[WHAT YOU NEED TO DO] The following listing has lines to check for the word "memanggil"; give only the number of lines that contain it.

[WORKING DATA]
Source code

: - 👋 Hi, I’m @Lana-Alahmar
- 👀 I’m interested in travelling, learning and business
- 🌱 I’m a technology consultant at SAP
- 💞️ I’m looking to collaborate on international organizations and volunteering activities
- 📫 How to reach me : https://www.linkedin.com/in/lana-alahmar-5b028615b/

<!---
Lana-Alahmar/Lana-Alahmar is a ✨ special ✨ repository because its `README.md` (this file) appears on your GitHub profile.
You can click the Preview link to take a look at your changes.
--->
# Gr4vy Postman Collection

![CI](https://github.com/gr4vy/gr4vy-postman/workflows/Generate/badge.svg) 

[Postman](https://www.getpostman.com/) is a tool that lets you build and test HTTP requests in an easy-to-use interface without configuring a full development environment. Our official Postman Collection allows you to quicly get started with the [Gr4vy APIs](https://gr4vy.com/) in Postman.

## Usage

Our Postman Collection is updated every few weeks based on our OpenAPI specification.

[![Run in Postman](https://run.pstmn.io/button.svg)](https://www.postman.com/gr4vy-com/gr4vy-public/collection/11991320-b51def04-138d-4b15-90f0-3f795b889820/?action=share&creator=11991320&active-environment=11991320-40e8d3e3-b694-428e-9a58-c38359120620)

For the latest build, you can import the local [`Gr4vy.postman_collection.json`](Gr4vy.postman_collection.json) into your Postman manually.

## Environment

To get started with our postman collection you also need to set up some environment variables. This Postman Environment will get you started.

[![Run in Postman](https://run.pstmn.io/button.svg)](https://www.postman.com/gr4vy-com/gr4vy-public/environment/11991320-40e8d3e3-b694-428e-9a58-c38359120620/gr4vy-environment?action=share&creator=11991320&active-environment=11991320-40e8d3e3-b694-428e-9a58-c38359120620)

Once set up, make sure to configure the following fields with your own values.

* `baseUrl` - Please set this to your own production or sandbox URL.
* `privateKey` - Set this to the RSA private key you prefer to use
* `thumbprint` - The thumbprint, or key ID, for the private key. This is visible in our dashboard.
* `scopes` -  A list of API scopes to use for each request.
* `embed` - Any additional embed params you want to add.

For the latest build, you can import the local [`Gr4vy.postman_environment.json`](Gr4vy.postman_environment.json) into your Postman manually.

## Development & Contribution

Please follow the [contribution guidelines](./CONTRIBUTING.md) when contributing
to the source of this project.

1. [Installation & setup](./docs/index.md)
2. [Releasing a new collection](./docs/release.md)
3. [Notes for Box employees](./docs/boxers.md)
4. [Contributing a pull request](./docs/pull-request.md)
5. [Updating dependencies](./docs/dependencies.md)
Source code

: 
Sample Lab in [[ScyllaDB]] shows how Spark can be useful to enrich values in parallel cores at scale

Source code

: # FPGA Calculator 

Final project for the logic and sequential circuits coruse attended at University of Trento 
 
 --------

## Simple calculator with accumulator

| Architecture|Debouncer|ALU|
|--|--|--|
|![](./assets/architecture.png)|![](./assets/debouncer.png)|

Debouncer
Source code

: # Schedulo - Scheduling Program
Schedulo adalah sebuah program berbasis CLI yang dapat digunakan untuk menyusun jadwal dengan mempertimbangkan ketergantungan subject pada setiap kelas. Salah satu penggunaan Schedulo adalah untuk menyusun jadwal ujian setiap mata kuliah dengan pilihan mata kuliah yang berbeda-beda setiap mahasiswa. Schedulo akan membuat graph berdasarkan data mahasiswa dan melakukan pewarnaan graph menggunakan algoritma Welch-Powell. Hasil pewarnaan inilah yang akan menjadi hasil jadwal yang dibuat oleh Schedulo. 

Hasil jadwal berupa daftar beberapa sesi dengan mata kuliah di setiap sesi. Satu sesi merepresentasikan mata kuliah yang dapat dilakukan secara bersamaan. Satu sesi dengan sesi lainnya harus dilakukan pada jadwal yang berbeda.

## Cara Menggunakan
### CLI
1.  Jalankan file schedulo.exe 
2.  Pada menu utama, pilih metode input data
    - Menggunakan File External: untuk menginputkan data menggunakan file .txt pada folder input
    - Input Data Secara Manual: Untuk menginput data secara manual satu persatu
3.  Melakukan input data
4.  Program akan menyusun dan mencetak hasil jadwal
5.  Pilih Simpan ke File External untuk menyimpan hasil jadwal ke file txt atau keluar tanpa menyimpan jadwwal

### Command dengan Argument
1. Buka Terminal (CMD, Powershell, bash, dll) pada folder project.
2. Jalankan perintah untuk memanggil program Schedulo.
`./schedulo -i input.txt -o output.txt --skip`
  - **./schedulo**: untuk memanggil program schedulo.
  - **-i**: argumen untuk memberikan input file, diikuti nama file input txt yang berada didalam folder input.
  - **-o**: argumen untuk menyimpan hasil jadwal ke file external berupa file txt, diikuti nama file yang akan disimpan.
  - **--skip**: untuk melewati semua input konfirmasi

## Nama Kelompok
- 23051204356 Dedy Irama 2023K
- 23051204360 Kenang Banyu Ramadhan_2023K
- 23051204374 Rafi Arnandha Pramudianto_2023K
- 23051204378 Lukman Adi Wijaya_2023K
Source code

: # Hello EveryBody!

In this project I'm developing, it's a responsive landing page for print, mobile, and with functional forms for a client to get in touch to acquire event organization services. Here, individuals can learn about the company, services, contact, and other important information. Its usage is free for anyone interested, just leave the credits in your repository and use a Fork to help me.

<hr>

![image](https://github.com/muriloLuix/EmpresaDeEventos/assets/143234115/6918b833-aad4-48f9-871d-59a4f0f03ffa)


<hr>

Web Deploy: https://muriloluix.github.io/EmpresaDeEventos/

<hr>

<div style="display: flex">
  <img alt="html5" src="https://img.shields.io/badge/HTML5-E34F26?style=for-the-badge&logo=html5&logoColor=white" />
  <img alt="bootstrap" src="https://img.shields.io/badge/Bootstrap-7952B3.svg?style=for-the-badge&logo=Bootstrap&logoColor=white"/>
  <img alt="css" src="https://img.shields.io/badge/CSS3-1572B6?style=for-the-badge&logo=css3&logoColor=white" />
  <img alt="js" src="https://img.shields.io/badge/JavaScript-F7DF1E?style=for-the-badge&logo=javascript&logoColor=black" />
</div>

[THE ANSWER] 2